What the exercise asks:
Return every line from the records below in which the word "float" is found.

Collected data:
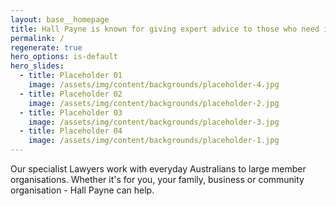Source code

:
 ```yaml
---
layout: base__homepage
title: Hall Payne is known for giving expert advice to those who need it.
permalink: /
regenerate: true
hero_options: is-default
hero_slides:
  - title: Placeholder 01
    image: /assets/img/content/backgrounds/placeholder-4.jpg
  - title: Placeholder 02
    image: /assets/img/content/backgrounds/placeholder-2.jpg
  - title: Placeholder 03
    image: /assets/img/content/backgrounds/placeholder-3.jpg
  - title: Placeholder 04
    image: /assets/img/content/backgrounds/placeholder-1.jpg
---
```


Our specialist Lawyers work with everyday Australians to large member organisations. Whether it's for you, your family, business or community organisation - Hall Payne can help.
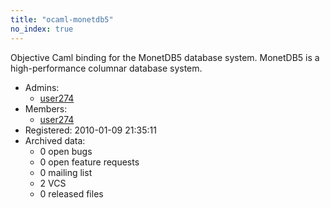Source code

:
 ```yaml
---
title: "ocaml-monetdb5"
no_index: true
---
```


Objective Caml binding for the MonetDB5 database system.
MonetDB5 is a high-performance columnar database system.


* Admins:
  * [user274](/users/user274)
* Members:
  * [user274](/users/user274)
* Registered: 2010-01-09 21:35:11
* Archived data:
  * 0 open bugs
  * 0 open feature requests
  * 0 mailing list
  * 2 VCS
  * 0 released files
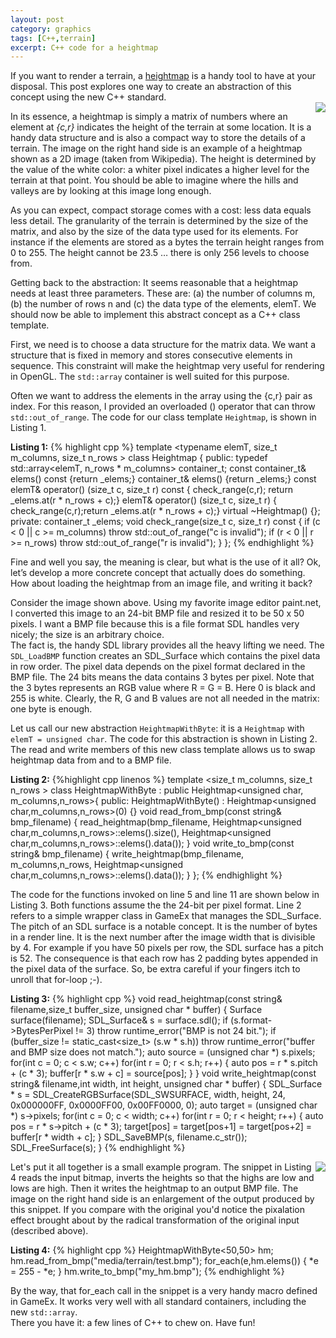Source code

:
 ```yaml
---
layout: post
category: graphics
tags: [C++,terrain]
excerpt: C++ code for a heightmap 
---
```

If you want to render a terrain, a [heightmap](http://en.wikipedia.org/wiki/Heightmap) is a handy tool to have at your disposal.  This post explores one way to create an abstraction of this concept using the new C++ standard.     
<img src="http://upload.wikimedia.org/wikipedia/commons/5/57/Heightmap.png" style="float:right"/>

In its essence, a heightmap is simply a matrix of numbers where an element at *{c,r}* indicates the height of the terrain at some location.  It is a handy data structure and is also a compact way to store the details of a terrain.   The image on the right hand side is an example of a heightmap shown as a 2D image (taken from Wikipedia). The height is determined by the value of the white color: a whiter pixel indicates a higher level for the terrain at that point.  You should be able to imagine where the hills and valleys are by looking at this image long enough. 

As you can expect, compact storage comes with a cost: less data equals less detail.  The granularity of the terrain is determined by the size of the matrix, and also by the size of the data type used for its elements.  For instance if the elements are stored as a bytes the terrain height ranges from 0 to 255.  The height cannot be 23.5 … there is only 256 levels to choose from.  

Getting back to the abstraction: It seems reasonable that a heightmap needs at least three parameters.  These are: (a) the number of columns m, (b) the number of rows n and (c) the data type of the elements, elemT.   We should now be able to implement this abstract concept as a  C++ class template.  

First, we need is to choose a data structure for the matrix data.  We want a structure that is fixed in memory and stores consecutive elements in sequence.  This constraint will make the heightmap very useful for rendering in OpenGL.   The `std::array` container is well suited for this purpose.  

Often we want to address the elements in the array using the {c,r} pair as index.  For this reason, I provided an overloaded () operator that can throw `std::out_of_range`. The code for our class template `Heightmap`, is shown in Listing 1. 

**Listing 1:**
{% highlight cpp %}
template <typename elemT, size_t m_columns, size_t n_rows >
class Heightmap {
public:
	typedef std::array<elemT, n_rows * m_columns> container_t;
	const container_t& elems() const {return _elems;}
	container_t& elems() {return _elems;}
	const elemT& operator() (size_t c, size_t r) const {
		check_range(c,r); return _elems.at(r * n_rows + c);}
	elemT& operator() (size_t c, size_t r) {
		check_range(c,r);return _elems.at(r * n_rows + c);}
	virtual ~Heightmap() {};
private:
	container_t _elems;
	void check_range(size_t c, size_t r) const {
		if (c < 0 || c >= m_columns) throw std::out_of_range("c is invalid");
		if (r < 0 || r >= n_rows) throw std::out_of_range("r is invalid");
	}
};
{% endhighlight %} 

Fine and well you say, the meaning is clear, but what is the use of it all?  Ok, let’s develop a more concrete concept that actually does do something.  How about loading the heightmap from an image file, and writing it back?  

Consider the image shown above.  Using my favorite image editor paint.net, I converted this image to an 24-bit BMP file and resized it to be 50 x 50 pixels.  I want a BMP file because this is a file format SDL handles very nicely; the size is an arbitrary choice.  
The fact is, the handy SDL library provides all the heavy lifting we need.  The `SDL_LoadBMP` function creates an SDL_Surface which contains the pixel data in row order.  The pixel data depends on the pixel format declared in the BMP file.  The 24 bits means the data contains 3 bytes per pixel.  Note that the 3 bytes represents an RGB value where R = G = B. Here 0 is black and 255 is white. Clearly, the R, G and B values are not all needed in the matrix: one byte is enough.  

Let us call our new abstraction `HeightmapWithByte`: it is a `Heightmap` with `elemT = unsigned char`.   The code for this abstraction is shown in Listing 2.   The read and write members of this new class template allows us to  swap heightmap data from and to a BMP file.  

**Listing 2:**
{%highlight cpp linenos %}
template <size_t m_columns, size_t n_rows > class HeightmapWithByte
  : public Heightmap<unsigned char, m_columns,n_rows>{
public:
	HeightmapWithByte() : Heightmap<unsigned char,m_columns,n_rows>(0) {}
	void read_from_bmp(const string& bmp_filename) {
		read_heightmap(bmp_filename,
				Heightmap<unsigned char,m_columns,n_rows>::elems().size(),
				Heightmap<unsigned char,m_columns,n_rows>::elems().data());
	}
	void write_to_bmp(const string& bmp_filename) {
		write_heightmap(bmp_filename,
				m_columns,n_rows,
				Heightmap<unsigned char,m_columns,n_rows>::elems().data());
	}
};
{% endhighlight %}

The code for the functions invoked on line 5 and line 11 are shown below in Listing 3.   Both functions assume the the 24-bit per pixel format.  Line 2 refers to a simple wrapper class in GameEx that manages the SDL_Surface.  The pitch of an SDL surface is a notable concept.  It is the number of bytes in a render line. It is the next number after the image width that is divisible by 4.   For example if you have 50 pixels per row, the SDL surface has a pitch is 52.  The consequence is that each row has 2 padding bytes appended in the pixel data of the surface.  So, be extra careful if your fingers itch to unroll that for-loop ;-).  

**Listing 3:**
{% highlight cpp %}
void read_heightmap(const string& filename,size_t buffer_size, unsigned char * buffer) {
	Surface surface(filename);
	SDL_Surface& s = surface.sdl();
	if (s.format->BytesPerPixel != 3)
		throw runtime_error("BMP is not 24 bit.");
	if (buffer_size != static_cast<size_t> (s.w * s.h))
		throw runtime_error("buffer and BMP size does not match.");
	auto source = (unsigned char *) s.pixels;
	for(int c = 0; c < s.w; c++)
		for(int r = 0; r < s.h; r++) {
		      auto pos = r * s.pitch + (c * 3);
		      buffer[r * s.w + c] = source[pos];
		}
}
void write_heightmap(const string& filename,int width, int height, unsigned char * buffer) {
	SDL_Surface * s = SDL_CreateRGBSurface(SDL_SWSURFACE, width, height, 24, 
		0x000000FF, 0x0000FF00, 0x00FF0000, 0);
	auto target = (unsigned char *) s->pixels;
	for(int c = 0; c < width; c++)
		for(int r = 0; r < height; r++) {
			auto pos = r * s->pitch + (c * 3);
			target[pos] = target[pos+1] = target[pos+2] = buffer[r * width + c];
		}
	SDL_SaveBMP(s, filename.c_str());
	SDL_FreeSurface(s);
}
{% endhighlight %}

<img src="http://lh4.ggpht.com/-MXua7q56zLI/UdMFTgUOoKI/AAAAAAAAAPI/iJ2Qsv58Lxg/my_hm_thumb%25255B14%25255D.png?imgmax=800" style="float:right"/>

Let's put it all together is a small example program. The snippet in Listing 4 reads the input bitmap, inverts the heights so that the highs are low and lows are high. Then it writes the heightmap to an output BMP file. The image on the right hand side is an enlargement of the output produced by this snippet.  If you compare with the original you'd notice the pixalation effect brought about by the radical transformation of the original input (described above).

**Listing 4:**
{% highlight cpp %}
HeightmapWithByte<50,50> hm;
hm.read_from_bmp("media/terrain/test.bmp");
for_each(e,hm.elems()) {
	*e = 255 - *e;
}
hm.write_to_bmp("my_hm.bmp");
{% endhighlight %}

By the way, that for_each call in the snippet is a very handy macro defined in GameEx.  It works very well with all standard containers, including the new `std::array`.  
There you have it: a few lines of C++ to chew on.  Have fun!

Answer to this task:
<img src="http://upload.wikimedia.org/wikipedia/commons/5/57/Heightmap.png" style="float:right"/>
<img src="http://lh4.ggpht.com/-MXua7q56zLI/UdMFTgUOoKI/AAAAAAAAAPI/iJ2Qsv58Lxg/my_hm_thumb%25255B14%25255D.png?imgmax=800" style="float:right"/>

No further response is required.